To create a statewide, science‑based, ecologically focused mosquito management program that protects public health from mosquito‑borne diseases (e.g., Eastern Equine Encephalitis, West Nile Virus) while minimizing ecological harm, impacts to pollinators, and the use of hazardous chemicals including PFAS‑containing pesticides.

Key provisions

  • Amend Chapter 252, Section 2 to add definitions (adulticiding, larviciding, source reduction, PFAS, disease vector, etc.).
  • Establish a Mosquito Management Board located in the Department of Food and Agriculture.

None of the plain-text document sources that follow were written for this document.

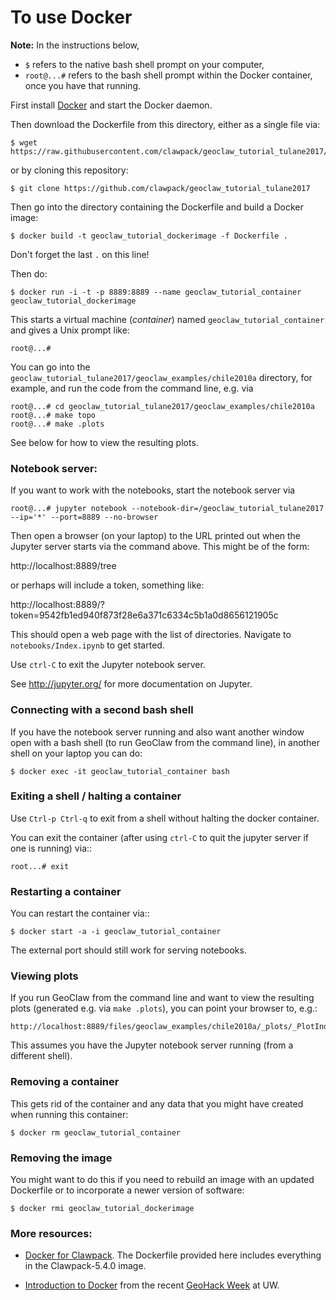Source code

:
# To use Docker

**Note:** In the instructions below, 
 - `$` refers to the native bash shell prompt on your computer, 
 - `root@...#` refers to the bash shell prompt within the Docker container, once you have that running.
 
First install [Docker](https://www.docker.com/) and start the Docker daemon.

Then download the Dockerfile from this directory, either as a single file via:

    $ wget https://raw.githubusercontent.com/clawpack/geoclaw_tutorial_tulane2017/master/Dockerfile
    
or by cloning this repository:

    $ git clone https://github.com/clawpack/geoclaw_tutorial_tulane2017
    
Then go into the directory containing the Dockerfile and build a Docker image:

    $ docker build -t geoclaw_tutorial_dockerimage -f Dockerfile .

Don't forget the last `.` on this line!

Then do:

    $ docker run -i -t -p 8889:8889 --name geoclaw_tutorial_container geoclaw_tutorial_dockerimage

This starts a virtual machine (*container*) named `geoclaw_tutorial_container` and gives a Unix prompt like: 

    root@...# 

You can go into the `geoclaw_tutorial_tulane2017/geoclaw_examples/chile2010a` directory, for example, and run the
code from the command line, e.g. via

    root@...# cd geoclaw_tutorial_tulane2017/geoclaw_examples/chile2010a
    root@...# make topo
    root@...# make .plots
    
See below for how to view the resulting plots.

### Notebook server:

If you want to work with the notebooks, start the notebook server via

    root@...# jupyter notebook --notebook-dir=/geoclaw_tutorial_tulane2017 --ip='*' --port=8889 --no-browser

Then open a browser (on your laptop) to the URL printed out when the Jupyter server starts via the command above.  This might be of the form:

  http://localhost:8889/tree
  
or perhaps will include a token, something like:

  http://localhost:8889/?token=9542fb1ed940f873f28e6a371c6334c5b1a0d8656121905c
  
This should open a web page with the list of directories.  Navigate to `notebooks/Index.ipynb` to get started.

Use `ctrl-C` to exit the Jupyter notebook server.

See http://jupyter.org/ for more documentation on Jupyter.

### Connecting with a second bash shell

If you have the notebook server running and also want another window open with a bash shell (to run GeoClaw from the command line), in another shell on your laptop you can do:

    $ docker exec -it geoclaw_tutorial_container bash
    
### Exiting a shell / halting a container

Use `Ctrl-p Ctrl-q` to exit from a shell without halting the docker container.

You can exit the container (after using `ctrl-C` to quit the jupyter server if
one is running) via::

    root...# exit

### Restarting a container

You can restart the container via::

    $ docker start -a -i geoclaw_tutorial_container

The external port should still work for serving notebooks.

### Viewing plots

If you run GeoClaw from the command line and want to view the resulting plots (generated e.g. via `make .plots`),  you can point your browser to, e.g.:

    http://localhost:8889/files/geoclaw_examples/chile2010a/_plots/_PlotIndex.html
    
This assumes you have the Jupyter notebook server running (from a different shell).


### Removing a container

This gets rid of the container and any data that you might have created when running this container:

    $ docker rm geoclaw_tutorial_container
    
### Removing the image

You might want to do this if you need to rebuild an image with an updated Dockerfile or to incorporate a newer version of software:

    $ docker rmi geoclaw_tutorial_dockerimage
    
    
### More resources:

 - [Docker for Clawpack](http://www.clawpack.org/docker_image.html#docker-image).  The Dockerfile provided here includes everything in the Clawpack-5.4.0 image.
 
 - [Introduction to Docker](https://geohackweek.github.io/Introductory/01-docker-tutorial/) from 
   the recent [GeoHack Week](https://geohackweek.github.io) at UW.
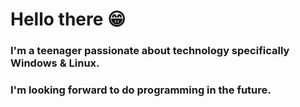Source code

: # Hello there 😁
### I'm a teenager passionate about technology specifically Windows & Linux.
### I'm looking forward to do programming in the future.
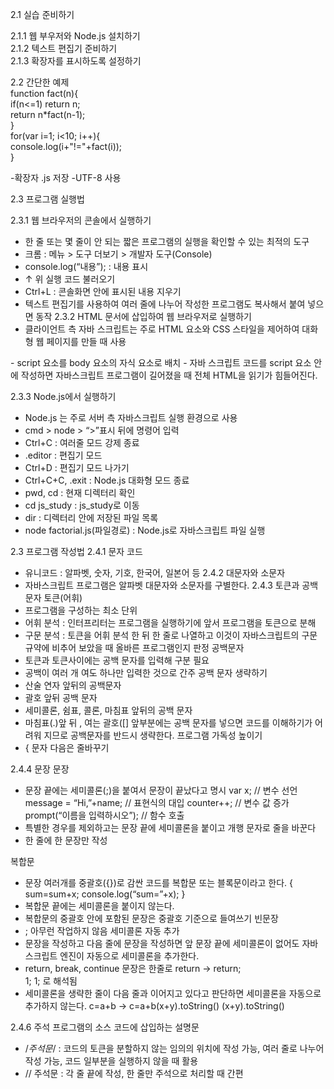 2.1 실습 준비하기

2.1.1 웹 부우저와 Node.js 설치하기  
2.1.2 텍스트 편집기 준비하기  
2.1.3 확장자를 표시하도록 설정하기  

2.2 간단한 예제  
function fact(n){  
    if(n<=1) return n;  
    return n*fact(n-1);  
}  
for(var i=1; i<10; i++){  
    console.log(i+"!="+fact(i));  
}  

-확장자 .js 저장
-UTF-8 사용

2.3 프로그램 실행법

2.3.1 웹 브라우저의 콘솔에서 실행하기
- 한 줄 또는 몇 줄이 안 되는 짧은 프로그램의 실행을 확인할 수 있는 최적의 도구
- 크롬 : 메뉴 > 도구 더보기 > 개발자 도구(Console)
- console.log(“내용”); :  내용 표시
- ↑ 위 실행 코드 불러오기
- Ctrl+L : 콘솔화면 안에 표시된 내용 지우기
- 텍스트 편집기를 사용하여 여러 줄에 나누어 작성한 프로그램도 복사해서 붙여 넣으면 동작
2.3.2 HTML 문서에 삽입하여 웹 브라우저로 실행하기
- 클라이언트 측 자바 스크립트는 주로 HTML 요소와 CSS 스타일을 제어하여 대화형 웹 페이지를 만들 때 사용
<!DOCTYPE html>
<html lang=“ko”>
<head>
    <meta charset=“UTF-8”>
    <title>팩토리얼 계산</title>
</head>
<body>
    <script >
        function fact(n){
            if(n<=1) return n;
            return n*fact(n-1);
        }      
        for(var i=1; i<10; i++){
        document.write(i+"!="+fact(i)+"<br />");
        }
    </script>
</body>
</html>
- script 요소를 body 요소의 자식 요소로 배치

<!DOCTYPE html>
<html lang=“ko”>
<head>
    <meta charset=“UTF-8”>
    <title>팩토리얼 계산</title>
</head>
<body>
    <script src="./factorial.js"></script>
</body>
</html>
- 자바 스크립트 코드를 script 요소 안에 작성하면 자바스크립트 프로그램이 길어졌을 때 전체 HTML을 읽기가 힘들어진다. 

2.3.3 Node.js에서 실행하기
- Node.js 는 주로 서버 측 자바스크립트 실행 환경으로 사용
- cmd > node > “>”표시 뒤에 명령어 입력
- Ctrl+C : 여러줄 모드 강제 종료
- .editor : 편집기 모드
- Ctrl+D : 편집기 모드 나가기
- Ctrl+C+C, .exit : Node.js 대화형 모드 종료
- pwd, cd : 현재 디렉터리 확인
- cd js_study : js_study로 이동
- dir : 디렉터리 안에 저장된 파일 목록
- node factorial.js(파일경로) : Node.js로 자바스크립트 파일 실행

2.3 프로그램 작성법
2.4.1 문자 코드
- 유니코드 : 알파벳, 숫자, 기호, 한국어, 일본어 등
2.4.2 대문자와 소문자
- 자바스크립트 프로그램은 알파벳 대문자와 소문자를 구별한다.
2.4.3 토큰과 공백 문자
토큰(어휘)
- 프로그램을 구성하는 최소 단위
- 어휘 분석 : 인터프리터는 프로그램을 실행하기에 앞서 프로그램을 토큰으로 분해
- 구문 분석 : 토큰을 어휘 분석 한 뒤 한 줄로 나열하고 이것이 자바스크립트의 구문 규약에 비추어 보았을 때 올바른 프로그램인지 판정
공백문자
- 토큰과 토큰사이에는 공백 문자를 입력해 구분 필요
- 공백이 여러 개 여도 하나만 입력한 것으로 간주
공백 문자 생략하기
- 산술 연자 앞뒤의 공백문자
- 괄호 앞뒤 공백 문자
- 세미콜론, 쉼표, 콜론, 마침표 앞뒤의 공백 문자
- 마침표(.)앞 뒤 , 여는 괄호([] 앞부분에는 공백 문자를 넣으면 코드를 이해하기가 어려워 지므로 공백문자를 반드시 생략한다.
프로그램 가독성 높이기
- { 문자 다음은 줄바꾸기

2.4.4 문장
문장
- 문장 끝에는 세미콜론(;)을 붙여서 문장이 끝났다고 명시
var x;                            // 변수 선언
message = “Hi,”+name;         // 표현식의 대입
counter++;                       // 변수 값 증가
prompt(“이름을 입력하시오”);   // 함수 호출
- 특별한 경우를 제외하고는 문장 끝에 세미콜론을 붙이고 개행 문자로 줄을 바꾼다
- 한 줄에 한 문장만 작성

복합문
- 문장 여러개를 중괄호({})로 감싼 코드를 복합문 또는 블록문이라고 한다.
{
	sum=sum+x;
	console.log(“sum=”+x);
}
- 복합문 끝에는 세미콜론을 붙이지 않는다.
- 복합문의 중괄호 안에 포함된 문장은 중괄호 기준으로 들여쓰기
빈문장
- ; 아무런 작업하지 않음
세미콜론 자동 추가
- 문장을 작성하고 다음 줄에 문장을 작성하면 앞 문장 끝에 세미콜론이 없어도 자바스크립트 엔진이 자동으로 세미콜론을 추가한다.
- return, break, continue 문장은 한줄로
return         ->      return;                      
1;                     1;         로 해석됨
- 세미콜론을 생략한 줄이 다음 줄과 이어지고 있다고 판단하면 세미콜론을 자동으로 추가하지 않는다.
c=a+b            ->       c=a+b(x+y).toString()
(x+y).toString()

2.4.6 주석
프로그램의 소스 코드에 삽입하는 설명문
- /*주석문*/ : 코드의 토큰을 분할하지 않는 임의의 위치에 작성 가능, 여러 줄로 나누어 작성 가능, 코드 일부분을 실행하지 않을 때 활용
- // 주석문 : 각 줄 끝에 작성, 한 줄만 주석으로 처리할 때 간편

Composition includes:
    • Agency representatives: DEP (chair), Department of Agriculture, Department of Fish and Game, Department of Public Health (2, one representing environmental health).
    • Five members appointed by the Secretary of Energy & Environmental Affairs representing conservation/rivers, beekeepers, native pollinator protection, a pesticides/mosquito control expert, and an ecological risk assessor (4‑year terms; max 2 terms).
  • Require the Board to prepare and maintain a statewide Integrated Pest Management (IPM) mosquito‑borne disease management plan emphasizing ecological approaches and least‑toxic chemical use.
    • Source reduction (removal of artificial standing water, wetland/stream restoration) is the preferred strategy.
    • Larvicides allowed only where disease‑bearing mosquitoes are present and after source reduction has been implemented.
    • Adulticides limited to situations where all other measures have been tried and disease risk is assessed as high or critical by DPH.
    • Aerial application of adulticides is prohibited.
    • Ground adulticide applications limited to places where mosquito‑borne disease is detected in the current year (in mosquitoes, animals, or humans).
    • Use of larvicides or adulticides containing PFAS or other fluorinated compounds is prohibited.
  • Public process requirements: draft plan posted in the Environmental Monitor with a 60‑day public comment period; plan updated at least every 3 years; annual local operational plans must align with the statewide plan.
  • The Board will review and certify local mosquito control plans, monitor disease risks, advise the governor on public health emergencies, and may run programs when large areas are affected.

Who or what is affected

  • Mosquito control districts/projects, municipalities, and any public agencies conducting mosquito management (must adhere to the statewide plan).
  • Public health authorities (DPH) and environmental agencies (DEP, DFG, DAF).
  • Stakeholders: residents, livestock, pollinators and beekeepers, conservation groups, pesticide manufacturers and applicators.
  • Potentially reduced use of chemical adulticides and elimination of PFAS‑containing products.

Potential impacts

  • Environmental/public‑health benefits: reduced non‑target impacts (pollinators, aquatic life), lowered PFAS release, and more preventive source‑reduction measures.
  • Operational changes and costs for local control programs to shift toward ecological and monitoring‑based strategies; possible limits on rapid, broad adulticiding responses except during high/critical disease threats.
  • Increased state oversight, standardized planning, and public transparency.

Procedural/timeline notes

  • Draft plan requires 60‑day public comment and updates at least every 3 years.
  • The bill was introduced Feb 12, 2025 and has scheduled legislative hearings (Oct 27, 2025). The text in the provided file is truncated; the summary reflects the bill’s principal, available provisions.

Compiled from official sources — confirm details with the bill’s official record.